- **TASK ITEM**:
The lines to reproduce from the material below are those from the one containing "In der Evaluierungsphase" through the one containing "wurde nicht geprüft, ob", both included; write them out exactly and add nothing.

- **SUPPLIED DATA**:
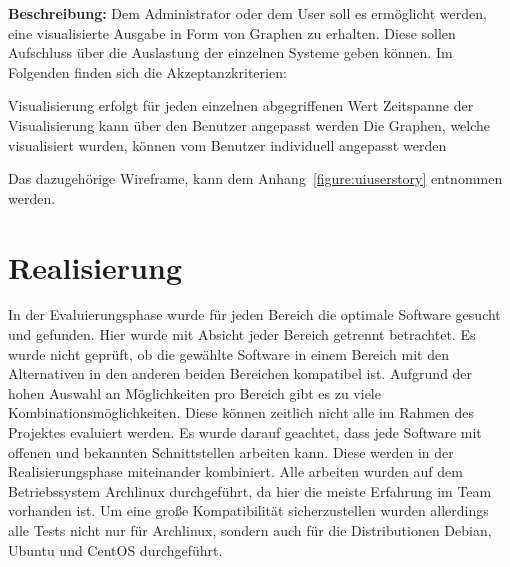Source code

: \textbf{Beschreibung:} Dem Administrator oder dem User soll es ermöglicht
werden, eine visualisierte Ausgabe in Form von Graphen zu erhalten. Diese
sollen Aufschluss über die Auslastung der einzelnen Systeme geben können. Im
Folgenden finden sich die Akzeptanzkriterien:

\begin{outline}
  \1 Visualisierung erfolgt für jeden einzelnen abgegriffenen Wert
  \1 Zeitspanne der Visualisierung kann über den Benutzer angepasst werden
  \1 Die Graphen, welche visualisiert wurden, können vom Benutzer individuell
  angepasst werden
\end{outline}

Das dazugehörige Wireframe, kann dem Anhang~\ref{figure:uiuserstory}
entnommen werden.
\mr%

\chapter{Realisierung}
In der Evaluierungsphase wurde für jeden Bereich die optimale Software gesucht
und gefunden. Hier wurde mit Absicht jeder Bereich getrennt betrachtet. Es
wurde nicht geprüft, ob die gewählte Software in einem Bereich mit den
Alternativen in den anderen beiden Bereichen kompatibel ist. Aufgrund der hohen
Auswahl an Möglichkeiten pro Bereich gibt es zu viele
Kombinationsmöglichkeiten. Diese können zeitlich nicht alle im Rahmen des
Projektes evaluiert werden. Es wurde darauf geachtet, dass jede Software mit
offenen und bekannten Schnittstellen arbeiten kann. Diese werden in der
Realisierungsphase miteinander kombiniert. Alle arbeiten wurden auf dem
Betriebssystem Archlinux durchgeführt, da hier die meiste Erfahrung im Team
vorhanden ist. Um eine große Kompatibilität sicherzustellen wurden allerdings
alle Tests nicht nur für Archlinux, sondern auch für die Distributionen Debian,
Ubuntu und CentOS durchgeführt.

- **TASK RESPONSE**:
In der Evaluierungsphase wurde für jeden Bereich die optimale Software gesucht
und gefunden. Hier wurde mit Absicht jeder Bereich getrennt betrachtet. Es
wurde nicht geprüft, ob die gewählte Software in einem Bereich mit den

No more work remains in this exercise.